**What is being asked:**
Only an exact repetition is needed: the lines from the start of the listing below through the line that contains "### Examples Folder Content", pictures omitted.

(Given records)

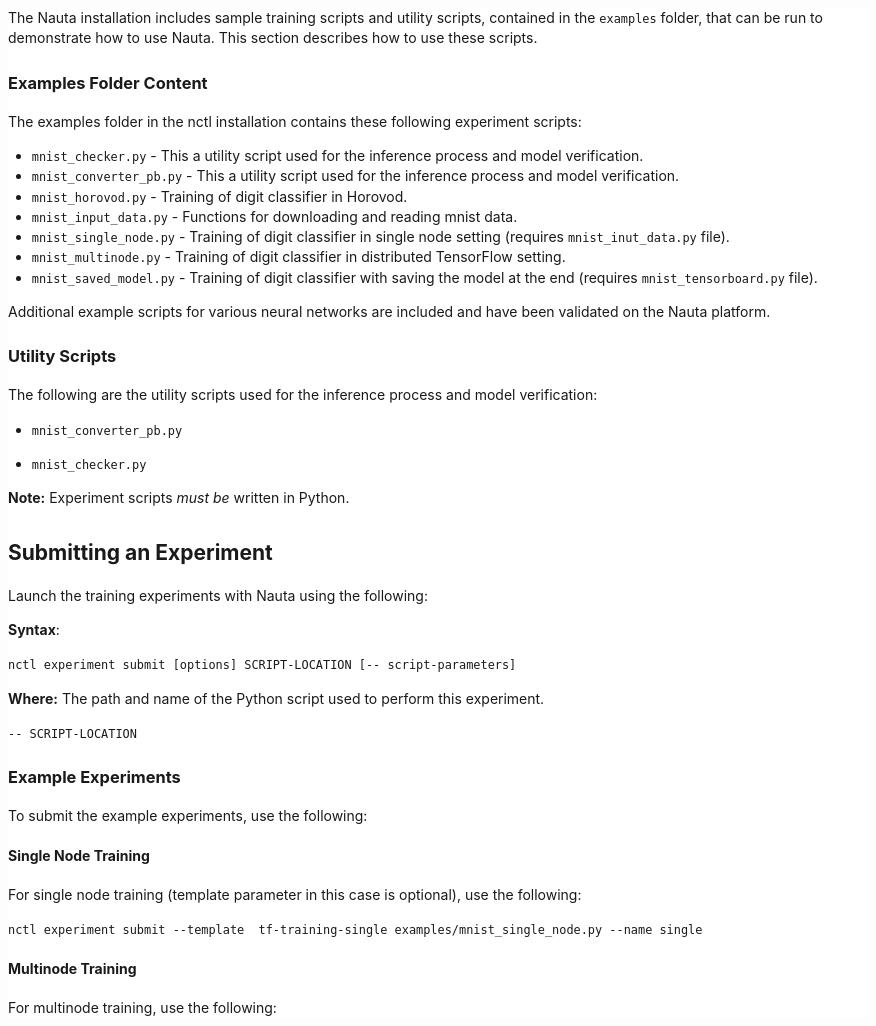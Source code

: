 The Nauta installation includes sample training scripts and utility scripts, contained in the `examples` folder, that can be run to demonstrate how to use Nauta. This section describes how to use these scripts. 

### Examples Folder Content

The examples folder in the nctl installation contains these following experiment scripts:

* `mnist_checker.py` - This a utility script used for the inference process and model verification.
* `mnist_converter_pb.py` - This a utility script used for the inference process and model verification.
* `mnist_horovod.py` - Training of digit classifier in Horovod.
* `mnist_input_data.py` - Functions for downloading and reading mnist data.
* `mnist_single_node.py` - Training of digit classifier in single node setting  (requires `mnist_inut_data.py` file).
* `mnist_multinode.py` - Training of digit classifier in distributed TensorFlow setting.
* `mnist_saved_model.py` - Training of digit classifier with saving the model at the end (requires `mnist_tensorboard.py` file).

Additional example scripts for various neural networks  are included and have been validated on the Nauta platform.

### Utility Scripts

The following are the utility scripts used for the inference process and model verification:

* `mnist_converter_pb.py` 

* `mnist_checker.py`

**Note:** Experiment scripts _must be_ written in Python.  

## Submitting an Experiment

Launch the training experiments with Nauta using the following:

**Syntax**:

`nctl experiment submit [options] SCRIPT-LOCATION [-- script-parameters]`

**Where:** The path and name of the Python script used to perform this experiment.

`-- SCRIPT-LOCATION` 

### Example Experiments

To submit the example experiments, use the following:

#### Single Node Training

For single node training (template parameter in this case is optional), use the following: 

`nctl experiment submit --template  tf-training-single examples/mnist_single_node.py --name single`

#### Multinode Training

For multinode training, use the following:
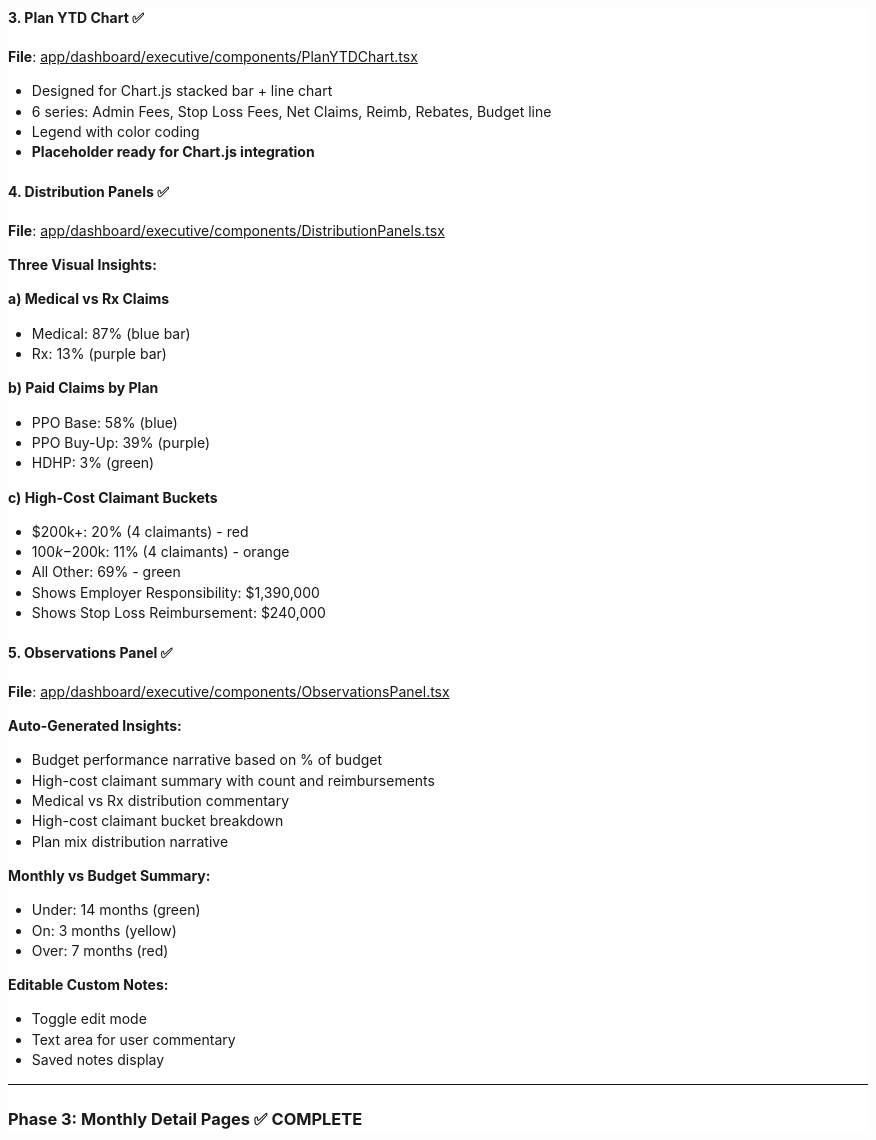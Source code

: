 #### **3. Plan YTD Chart** ✅
**File**: [app/dashboard/executive/components/PlanYTDChart.tsx](app/dashboard/executive/components/PlanYTDChart.tsx)

- Designed for Chart.js stacked bar + line chart
- 6 series: Admin Fees, Stop Loss Fees, Net Claims, Reimb, Rebates, Budget line
- Legend with color coding
- **Placeholder ready for Chart.js integration**

#### **4. Distribution Panels** ✅
**File**: [app/dashboard/executive/components/DistributionPanels.tsx](app/dashboard/executive/components/DistributionPanels.tsx)

**Three Visual Insights:**

**a) Medical vs Rx Claims**
- Medical: 87% (blue bar)
- Rx: 13% (purple bar)

**b) Paid Claims by Plan**
- PPO Base: 58% (blue)
- PPO Buy-Up: 39% (purple)
- HDHP: 3% (green)

**c) High-Cost Claimant Buckets**
- $200k+: 20% (4 claimants) - red
- $100k-$200k: 11% (4 claimants) - orange
- All Other: 69% - green
- Shows Employer Responsibility: $1,390,000
- Shows Stop Loss Reimbursement: $240,000

#### **5. Observations Panel** ✅
**File**: [app/dashboard/executive/components/ObservationsPanel.tsx](app/dashboard/executive/components/ObservationsPanel.tsx)

**Auto-Generated Insights:**
- Budget performance narrative based on % of budget
- High-cost claimant summary with count and reimbursements
- Medical vs Rx distribution commentary
- High-cost claimant bucket breakdown
- Plan mix distribution narrative

**Monthly vs Budget Summary:**
- Under: 14 months (green)
- On: 3 months (yellow)
- Over: 7 months (red)

**Editable Custom Notes:**
- Toggle edit mode
- Text area for user commentary
- Saved notes display

---

### **Phase 3: Monthly Detail Pages** ✅ **COMPLETE**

(End Given records)

**Result:**
Source code

: The Nauta installation includes sample training scripts and utility scripts, contained in the `examples` folder, that can be run to demonstrate how to use Nauta. This section describes how to use these scripts. 

### Examples Folder Content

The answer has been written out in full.